(Drivebycuriosity) - I like spy stories. I enjoy the fairy tales about James Bond`s glamorous global adventures and the clandestine deeds of "The Americans", but I also like John le Carré`s novels. The author, born in 1931, has been shaping the whole genre since the early 1960s. His spies have not much common with James Bond, they are almost ordinary people, just a little bit more shrewd. Reading Le Carré is more like watching a chess game than reading a thriller, but fascinates anyway.
I just finished his latest novel: A Legacy of Spies, published 2017 (amazon). The plot switches between the present and the early 1960s, the heydays of the Cold War. The story is told in first person by Peter, a retired spy living in Brittany France. Peter is summoned to come back to the London headquarters of his former employer, to report about events that happened in the 60s when he had to deal with agents of Moscow & the Stasi, the political police of communist Eastern Germany (I don´t tell more, this is a spoiler free blog).
The plot is as typical for Le Carré, complicated and sophisticated.

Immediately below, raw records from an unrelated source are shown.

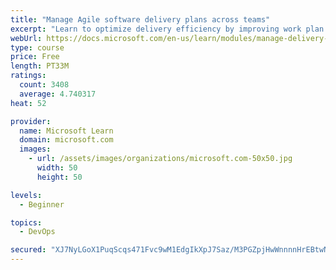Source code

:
 ```yaml
---
title: "Manage Agile software delivery plans across teams"
excerpt: "Learn to optimize delivery efficiency by improving work plan visibility across teams."
webUrl: https://docs.microsoft.com/en-us/learn/modules/manage-delivery-plans/
type: course
price: Free
length: PT33M
ratings:
  count: 3408
  average: 4.740317
heat: 52

provider:
  name: Microsoft Learn
  domain: microsoft.com
  images:
    - url: /assets/images/organizations/microsoft.com-50x50.jpg
      width: 50
      height: 50

levels:
  - Beginner

topics:
  - DevOps

secured: "XJ7NyLGoX1PuqScqs471Fvc9wM1EdgIkXpJ7Saz/M3PGZpjHwWnnnnHrEBtwNpZ4Xz8V/xdnthVOqeyE1CEo5tAsAjuGVlw4mL3puDi9Whf8iCYtOe5QVlIbyV5fhhwj0Dn6TjTMysB3F1jOEML8in2Ad/6ZGHPP1DceSGmtQkBX7TvZur8XFfuuLr5LQ7gNdpCGa4XQwly5RXePNIz6R7FghbM8dzUnmWLl9WT47yi/hF24Il3zi05TbbIvKEvDZH1UKtPZKNz7XdkJ9QXZdJP1m1X6yg6uxCJyF7Txt4LEzKasZ/HiMyD2sp7Gyo7kMn2XLcGjBFaejof/M1DKLNkIMbetMthyBJPAYAyTZR9TkK6cHWt5uIy12lmHrdf3oUzpFk8pVaHkJ6jKBv1OEvvAgDScACnOQBIoPnuvklk=;dJbWg8r2fafiX3XZ6hHaaA=="
---
```


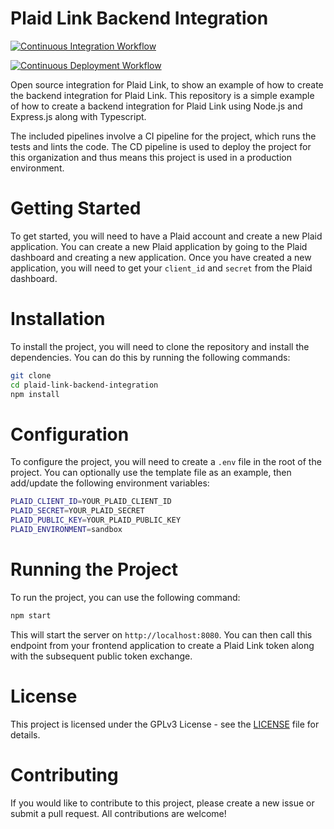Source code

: # Plaid Link Backend Integration

[![Continuous Integration Workflow](https://github.com/tradecrit/plaid-integration/actions/workflows/ci.yaml/badge.svg)](https://github.com/tradecrit/plaid-integration/actions/workflows/ci.yaml)

[![Continuous Deployment Workflow](https://github.com/tradecrit/plaid-integration/actions/workflows/cd.yaml/badge.svg)](https://github.com/tradecrit/plaid-integration/actions/workflows/cd.yaml)

Open source integration for Plaid Link, to show an example of how to create the backend integration for Plaid Link. This repository is a simple example of how to create a backend integration for Plaid Link using Node.js and Express.js along with Typescript. 

The included pipelines involve a CI pipeline for the project, which runs the tests and lints the code. The CD pipeline is used to deploy the project for this organization and thus means this project is used in a production environment.

# Getting Started

To get started, you will need to have a Plaid account and create a new Plaid application. You can create a new Plaid application by going to the Plaid dashboard and creating a new application. Once you have created a new application, you will need to get your `client_id` and `secret` from the Plaid dashboard.

# Installation

To install the project, you will need to clone the repository and install the dependencies. You can do this by running the following commands:

```bash
git clone
cd plaid-link-backend-integration
npm install
```

# Configuration

To configure the project, you will need to create a `.env` file in the root of the project. You can optionally use the template file as an example, then add/update the following environment variables:

```bash
PLAID_CLIENT_ID=YOUR_PLAID_CLIENT_ID
PLAID_SECRET=YOUR_PLAID_SECRET
PLAID_PUBLIC_KEY=YOUR_PLAID_PUBLIC_KEY
PLAID_ENVIRONMENT=sandbox
```

# Running the Project

To run the project, you can use the following command:

```bash
npm start
```

This will start the server on `http://localhost:8080`. You can then call this endpoint from your frontend application to create a Plaid Link token along with the subsequent public token exchange.

# License

This project is licensed under the GPLv3 License - see the [LICENSE](LICENSE) file for details.

# Contributing

If you would like to contribute to this project, please create a new issue or submit a pull request. All contributions are welcome!

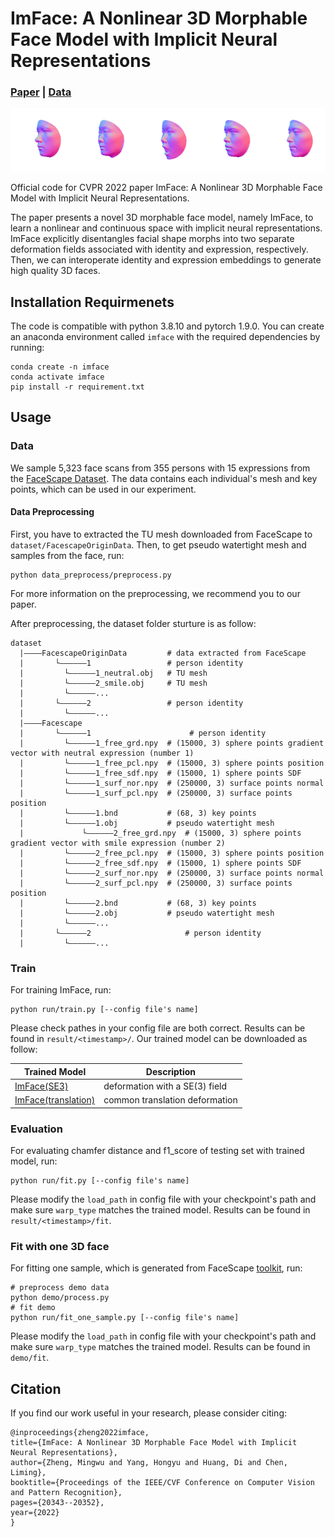 # ImFace: A Nonlinear 3D Morphable Face Model with Implicit Neural Representations

###  [Paper](https://arxiv.org/abs/2203.14510) | [Data](https://facescape.nju.edu.cn/)

<img src="./media/1.gif" width=20%><img src="./media/2.gif" width=20%><img src="./media/3.gif" width=20%><img src="./media/4.gif" width=20%><img src="./media/5.gif" width=20%>


Official code for CVPR 2022 paper ImFace: A Nonlinear 3D Morphable Face Model with Implicit Neural Representations.

The paper presents a novel 3D morphable face model, namely ImFace, to learn a nonlinear and continuous space with implicit neural representations.
ImFace explicitly disentangles facial shape morphs into two separate deformation fields associated with identity and expression, respectively. Then, we can interoperate identity and expression embeddings to generate high quality 3D faces.


## Installation Requirmenets
The code is compatible with python 3.8.10 and pytorch 1.9.0.
You can create an anaconda environment called `imface` with the required dependencies by running:

```
conda create -n imface
conda activate imface
pip install -r requirement.txt
```

## Usage
### Data
We sample 5,323 face scans from 355 persons with 15 expressions from the <a href="https://facescape.nju.edu.cn/" target="_blank">FaceScape Dataset</a>. 
The data contains each individual's mesh and key points, which can be used in our experiment.
#### Data Preprocessing
First, you have to extracted the TU mesh downloaded from FaceScape to `dataset/FacescapeOriginData`. Then, to get pseudo watertight mesh and samples from the face, run:
```
python data_preprocess/preprocess.py
```
For more information on the preprocessing, we recommend you to our paper.

After preprocessing, the dataset folder sturture is as follow:
```
dataset
  |————FacescapeOriginData         # data extracted from FaceScape
  |       └——————1                 # person identity
  |         └——————1_neutral.obj   # TU mesh
  |         └——————2_smile.obj     # TU mesh
  |         └——————...
  |       └——————2                 # person identity
  |         └——————...
  |————Facescape
  |       └——————1                      # person identity
  |       	└——————1_free_grd.npy  # (15000, 3) sphere points gradient vector with neutral expression (number 1)
  |       	└——————1_free_pcl.npy  # (15000, 3) sphere points position 
  |       	└——————1_free_sdf.npy  # (15000, 1) sphere points SDF 
  |       	└——————1_surf_nor.npy  # (250000, 3) surface points normal
  |       	└——————1_surf_pcl.npy  # (250000, 3) surface points position
  |       	└——————1.bnd           # (68, 3) key points
  |       	└——————1.obj           # pseudo watertight mesh
  |             └——————2_free_grd.npy  # (15000, 3) sphere points gradient vector with smile expression (number 2)
  |       	└——————2_free_pcl.npy  # (15000, 3) sphere points position 
  |       	└——————2_free_sdf.npy  # (15000, 1) sphere points SDF 
  |       	└——————2_surf_nor.npy  # (250000, 3) surface points normal
  |       	└——————2_surf_pcl.npy  # (250000, 3) surface points position
  |       	└——————2.bnd           # (68, 3) key points
  |       	└——————2.obj           # pseudo watertight mesh
  |       	└——————...
  |       └——————2                     # person identity
  |       	└——————...
```
### Train
For training ImFace, run:
```
python run/train.py [--config file's name]
```
Please check pathes in your config file are both correct. Results can be found in `result/<timestamp>/`.
Our trained model can be downloaded as follow:

| Trained Model            | Description  |
|-------------------|-------------------------------------------------------------|
| <a href="https://drive.google.com/drive/folders/1wKvWZHhuLO6ISc0jML8DfM_u4de2m2-y?usp=sharing" target="_blank">ImFace(SE3)</a> | deformation with a SE(3) field|
| <a href="https://drive.google.com/drive/folders/1QIkyvSdNmwPudC2cm4se-UoBNTh5wBjU?usp=sharing" target="_blank">ImFace(translation)</a> | common translation deformation |

### Evaluation
For evaluating chamfer distance and f1_score of testing set with trained model, run:
```
python run/fit.py [--config file's name]
```
Please modify the `load_path` in config file with your checkpoint's path and make sure `warp_type` matches the trained model. Results can be found in `result/<timestamp>/fit`.

### Fit with one 3D face
For fitting one sample, which is generated from FaceScape <a href="https://nbviewer.org/github/zhuhao-nju/facescape/blob/master/toolkit/demo_bilinear_basic.ipynb" target="_blank">toolkit</a>, run:
```
# preprocess demo data
python demo/process.py
# fit demo
python run/fit_one_sample.py [--config file's name]
```
Please modify the `load_path` in config file with your checkpoint's path and make sure `warp_type` matches the trained model. Results can be found in `demo/fit`.


## Citation
If you find our work useful in your research, please consider citing:

	@inproceedings{zheng2022imface,
	title={ImFace: A Nonlinear 3D Morphable Face Model with Implicit Neural Representations},
	author={Zheng, Mingwu and Yang, Hongyu and Huang, Di and Chen, Liming},
	booktitle={Proceedings of the IEEE/CVF Conference on Computer Vision and Pattern Recognition},
	pages={20343--20352},
	year={2022}
	}

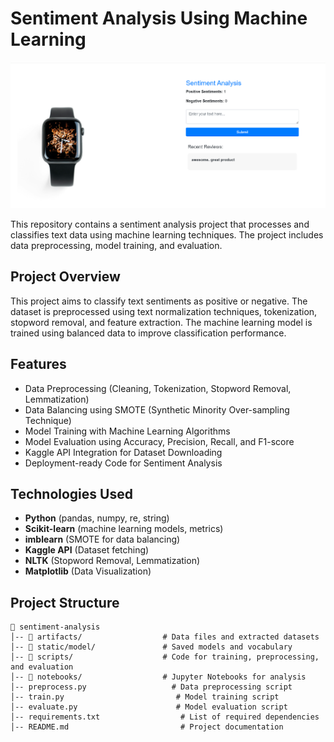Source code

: # Sentiment Analysis Using Machine Learning

![img](image01.PNG)

This repository contains a sentiment analysis project that processes and classifies text data using machine learning techniques. The project includes data preprocessing, model training, and evaluation.

## Project Overview
This project aims to classify text sentiments as positive or negative. The dataset is preprocessed using text normalization techniques, tokenization, stopword removal, and feature extraction. The machine learning model is trained using balanced data to improve classification performance.

## Features
- Data Preprocessing (Cleaning, Tokenization, Stopword Removal, Lemmatization)
- Data Balancing using SMOTE (Synthetic Minority Over-sampling Technique)
- Model Training with Machine Learning Algorithms
- Model Evaluation using Accuracy, Precision, Recall, and F1-score
- Kaggle API Integration for Dataset Downloading
- Deployment-ready Code for Sentiment Analysis

## Technologies Used
- **Python** (pandas, numpy, re, string)
- **Scikit-learn** (machine learning models, metrics)
- **imblearn** (SMOTE for data balancing)
- **Kaggle API** (Dataset fetching)
- **NLTK** (Stopword Removal, Lemmatization)
- **Matplotlib** (Data Visualization)


## Project Structure
```
📂 sentiment-analysis
│-- 📂 artifacts/                  # Data files and extracted datasets
│-- 📂 static/model/               # Saved models and vocabulary
│-- 📂 scripts/                    # Code for training, preprocessing, and evaluation
│-- 📂 notebooks/                  # Jupyter Notebooks for analysis
│-- preprocess.py                   # Data preprocessing script
│-- train.py                         # Model training script
│-- evaluate.py                      # Model evaluation script
│-- requirements.txt                  # List of required dependencies
│-- README.md                         # Project documentation
```

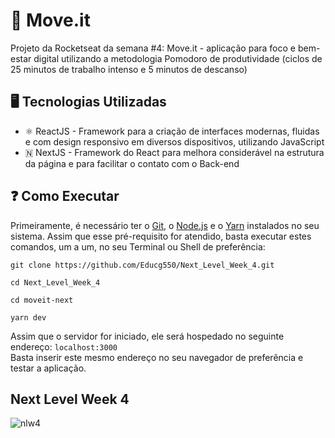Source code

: # 🥇 Move.it
Projeto da Rocketseat da semana #4: Move.it - aplicação para foco e bem-estar digital utilizando a metodologia Pomodoro de produtividade (ciclos de 25 minutos de trabalho intenso e 5 minutos de descanso)

## 🖥️ Tecnologias Utilizadas

* ⚛️ ReactJS - Framework para a criação de interfaces modernas, fluidas e com design responsivo em diversos dispositivos, utilizando JavaScript
* 🇳 NextJS - Framework do React para melhora considerável na estrutura da página e para facilitar o contato com o Back-end

## ❓ Como Executar
Primeiramente, é necessário ter o [Git](https://git-scm.com/downloads), o [Node.js](https://nodejs.org/en/download/) e o [Yarn](https://yarnpkg.com/) instalados no seu sistema. Assim que esse pré-requisito for atendido, basta executar estes comandos, um a um, no seu Terminal ou Shell de preferência:

```
git clone https://github.com/Educg550/Next_Level_Week_4.git

cd Next_Level_Week_4

cd moveit-next

yarn dev
```

Assim que o servidor for iniciado, ele será hospedado no seguinte endereço: ```localhost:3000```
<br>
Basta inserir este mesmo endereço no seu navegador de preferência e testar a aplicação.

## Next Level Week 4

![nlw4](https://miro.medium.com/max/2880/1*h3_SabTiv6Duw9sZnDE0Kg.jpeg "nlw4")
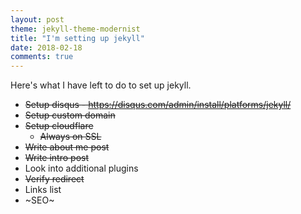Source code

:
 ```yaml
---
layout: post
theme: jekyll-theme-modernist
title: "I'm setting up jekyll"
date: 2018-02-18
comments: true
---
```


Here's what I have left to do to set up jekyll.

* ~~Setup disqus - https://disqus.com/admin/install/platforms/jekyll/~~
* ~~Setup custom domain~~
* ~~Setup cloudflare~~
  * ~~Always on SSL~~
* ~~Write about me post~~
* ~~Write intro post~~
* Look into additional plugins
* ~~Verify redirect~~
* Links list
* ~SEO~
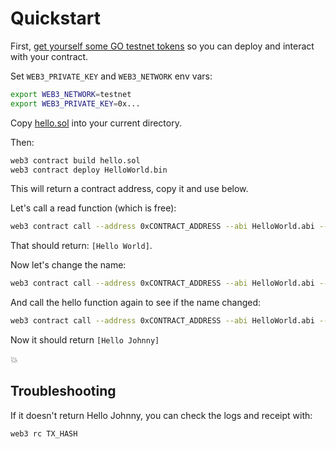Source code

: # Quickstart

First, [get yourself some GO testnet tokens](https://help.gochain.io/en/article/getting-started-4tlo7a/) so you can deploy and interact with your contract.

Set `WEB3_PRIVATE_KEY` and `WEB3_NETWORK` env vars:

```sh
export WEB3_NETWORK=testnet
export WEB3_PRIVATE_KEY=0x...
```

Copy [hello.sol](hello.sol) into your current directory.

Then:

```sh
web3 contract build hello.sol
web3 contract deploy HelloWorld.bin
```

This will return a contract address, copy it and use below.

Let's call a read function (which is free):

```sh
web3 contract call --address 0xCONTRACT_ADDRESS --abi HelloWorld.abi --function hello
```

That should return: `[Hello World]`.

Now let's change the name:

```sh
web3 contract call --address 0xCONTRACT_ADDRESS --abi HelloWorld.abi --function setName "Johnny"
```

And call the hello function again to see if the name changed:

```sh
web3 contract call --address 0xCONTRACT_ADDRESS --abi HelloWorld.abi --function hello
```

Now it should return `[Hello Johnny]`

:boom:

## Troubleshooting

If it doesn't return Hello Johnny, you can check the logs and receipt with:

```sh
web3 rc TX_HASH
```
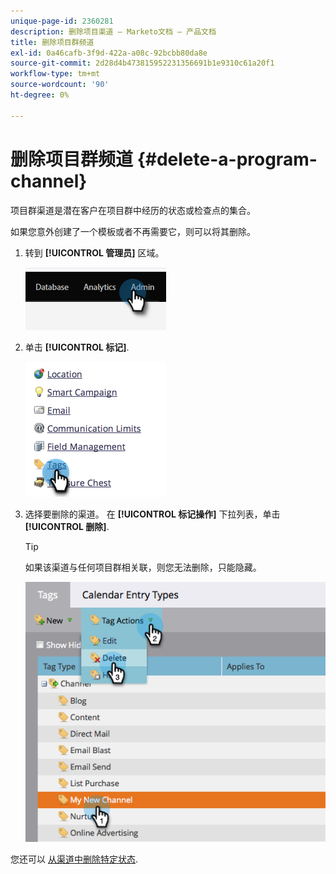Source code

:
 ```yaml
---
unique-page-id: 2360281
description: 删除项目渠道 — Marketo文档 — 产品文档
title: 删除项目群频道
exl-id: 0a46cafb-3f9d-422a-a08c-92bcbb80da8e
source-git-commit: 2d28d4b473815952231356691b1e9310c61a20f1
workflow-type: tm+mt
source-wordcount: '90'
ht-degree: 0%

---
```


# 删除项目群频道 {#delete-a-program-channel}

项目群渠道是潜在客户在项目群中经历的状态或检查点的集合。

如果您意外创建了一个模板或者不再需要它，则可以将其删除。

1. 转到 **[!UICONTROL 管理员]** 区域。

   ![](assets/delete-a-program-channel-1.png)

1. 单击 **[!UICONTROL 标记]**.

   ![](assets/delete-a-program-channel-2.png)

1. 选择要删除的渠道。 在 **[!UICONTROL 标记操作]** 下拉列表，单击 **[!UICONTROL 删除]**.

   >[!TIP]
   >
   >如果该渠道与任何项目群相关联，则您无法删除，只能隐藏。

   ![](assets/delete-a-program-channel-3.png)

您还可以 [从渠道中删除特定状态](/help/marketo/product-docs/administration/tags/delete-a-program-status-from-a-program-channel.md).
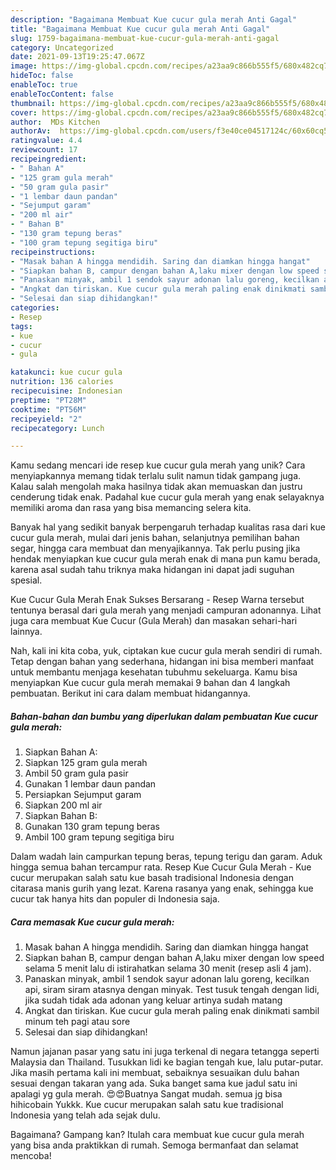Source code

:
 ```yaml
---
description: "Bagaimana Membuat Kue cucur gula merah Anti Gagal"
title: "Bagaimana Membuat Kue cucur gula merah Anti Gagal"
slug: 1759-bagaimana-membuat-kue-cucur-gula-merah-anti-gagal
category: Uncategorized
date: 2021-09-13T19:25:47.067Z
image: https://img-global.cpcdn.com/recipes/a23aa9c866b555f5/680x482cq70/kue-cucur-gula-merah-foto-resep-utama.jpg
hideToc: false
enableToc: true
enableTocContent: false
thumbnail: https://img-global.cpcdn.com/recipes/a23aa9c866b555f5/680x482cq70/kue-cucur-gula-merah-foto-resep-utama.jpg
cover: https://img-global.cpcdn.com/recipes/a23aa9c866b555f5/680x482cq70/kue-cucur-gula-merah-foto-resep-utama.jpg
author:  MDs Kitchen
authorAv:  https://img-global.cpcdn.com/users/f3e40ce04517124c/60x60cq50/avatar.jpg
ratingvalue: 4.4
reviewcount: 17
recipeingredient:
- " Bahan A"
- "125 gram gula merah"
- "50 gram gula pasir"
- "1 lembar daun pandan"
- "Sejumput garam"
- "200 ml air"
- " Bahan B"
- "130 gram tepung beras"
- "100 gram tepung segitiga biru"
recipeinstructions:
- "Masak bahan A hingga mendidih. Saring dan diamkan hingga hangat"
- "Siapkan bahan B, campur dengan bahan A,laku mixer dengan low speed selama 5 menit lalu di istirahatkan selama 30 menit (resep asli 4 jam)."
- "Panaskan minyak, ambil 1 sendok sayur adonan lalu goreng, kecilkan api, siram siram atasnya dengan minyak. Test tusuk tengah dengan lidi, jika sudah tidak ada adonan yang keluar artinya sudah matang"
- "Angkat dan tiriskan. Kue cucur gula merah paling enak dinikmati sambil minum teh pagi atau sore"
- "Selesai dan siap dihidangkan!"
categories:
- Resep
tags:
- kue
- cucur
- gula

katakunci: kue cucur gula 
nutrition: 136 calories
recipecuisine: Indonesian
preptime: "PT28M"
cooktime: "PT56M"
recipeyield: "2"
recipecategory: Lunch

---
```



Kamu sedang mencari ide resep kue cucur gula merah yang unik? Cara menyiapkannya memang tidak terlalu sulit namun tidak gampang juga. Kalau salah mengolah maka hasilnya tidak akan memuaskan dan justru cenderung tidak enak. Padahal kue cucur gula merah yang enak selayaknya memiliki aroma dan rasa yang bisa memancing selera kita.


Banyak hal yang sedikit banyak berpengaruh terhadap kualitas rasa dari kue cucur gula merah, mulai dari jenis bahan, selanjutnya pemilihan bahan segar, hingga cara membuat dan menyajikannya. Tak perlu pusing jika hendak menyiapkan kue cucur gula merah enak di mana pun kamu berada, karena asal sudah tahu triknya maka hidangan ini dapat jadi suguhan spesial.

Kue Cucur Gula Merah Enak Sukses Bersarang - Resep Warna tersebut tentunya berasal dari gula merah yang menjadi campuran adonannya. Lihat juga cara membuat Kue Cucur (Gula Merah) dan masakan sehari-hari lainnya.


Nah, kali ini kita coba, yuk, ciptakan kue cucur gula merah sendiri di rumah. Tetap dengan bahan yang sederhana, hidangan ini bisa memberi manfaat untuk membantu menjaga kesehatan tubuhmu sekeluarga. Kamu bisa menyiapkan Kue cucur gula merah memakai 9 bahan dan 4 langkah pembuatan. Berikut ini cara dalam membuat hidangannya.

<!--inarticleads1-->

##### Bahan-bahan dan bumbu yang diperlukan dalam pembuatan Kue cucur gula merah:

1. Siapkan  Bahan A:
1. Siapkan 125 gram gula merah
1. Ambil 50 gram gula pasir
1. Gunakan 1 lembar daun pandan
1. Persiapkan Sejumput garam
1. Siapkan 200 ml air
1. Siapkan  Bahan B:
1. Gunakan 130 gram tepung beras
1. Ambil 100 gram tepung segitiga biru


Dalam wadah lain campurkan tepung beras, tepung terigu dan garam. Aduk hingga semua bahan tercampur rata. Resep Kue Cucur Gula Merah - Kue cucur merupakan salah satu kue basah tradisional Indonesia dengan citarasa manis gurih yang lezat. Karena rasanya yang enak, sehingga kue cucur tak hanya hits dan populer di Indonesia saja. 

<!--inarticleads2-->

##### Cara memasak Kue cucur gula merah:

1. Masak bahan A hingga mendidih. Saring dan diamkan hingga hangat
1. Siapkan bahan B, campur dengan bahan A,laku mixer dengan low speed selama 5 menit lalu di istirahatkan selama 30 menit (resep asli 4 jam).
1. Panaskan minyak, ambil 1 sendok sayur adonan lalu goreng, kecilkan api, siram siram atasnya dengan minyak. Test tusuk tengah dengan lidi, jika sudah tidak ada adonan yang keluar artinya sudah matang
1. Angkat dan tiriskan. Kue cucur gula merah paling enak dinikmati sambil minum teh pagi atau sore
1. Selesai dan siap dihidangkan!

Namun jajanan pasar yang satu ini juga terkenal di negara tetangga seperti Malaysia dan Thailand. Tusukkan lidi ke bagian tengah kue, lalu putar-putar. Jika masih pertama kali ini membuat, sebaiknya sesuaikan dulu bahan sesuai dengan takaran yang ada. Suka banget sama kue jadul satu ini apalagi yg gula merah. 😍😍Buatnya Sangat mudah. semua jg bisa hihicobain Yukkk. Kue cucur merupakan salah satu kue tradisional Indonesia yang telah ada sejak dulu. 

Bagaimana? Gampang kan? Itulah cara membuat kue cucur gula merah yang bisa anda praktikkan di rumah. Semoga bermanfaat dan selamat mencoba!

Peter remembers moves and counter-moves, betrayals and deceives, which have implications till today. Carré delivered his usual precise style and dry humor. His musings about politics and bureaucracies - and their developments over the time - are pure gold. Often he refers to events and names he had told in his former novels. Maybe "A Legacy" is based on notes he had made for his former books, but his newest publication is still another masterpiece.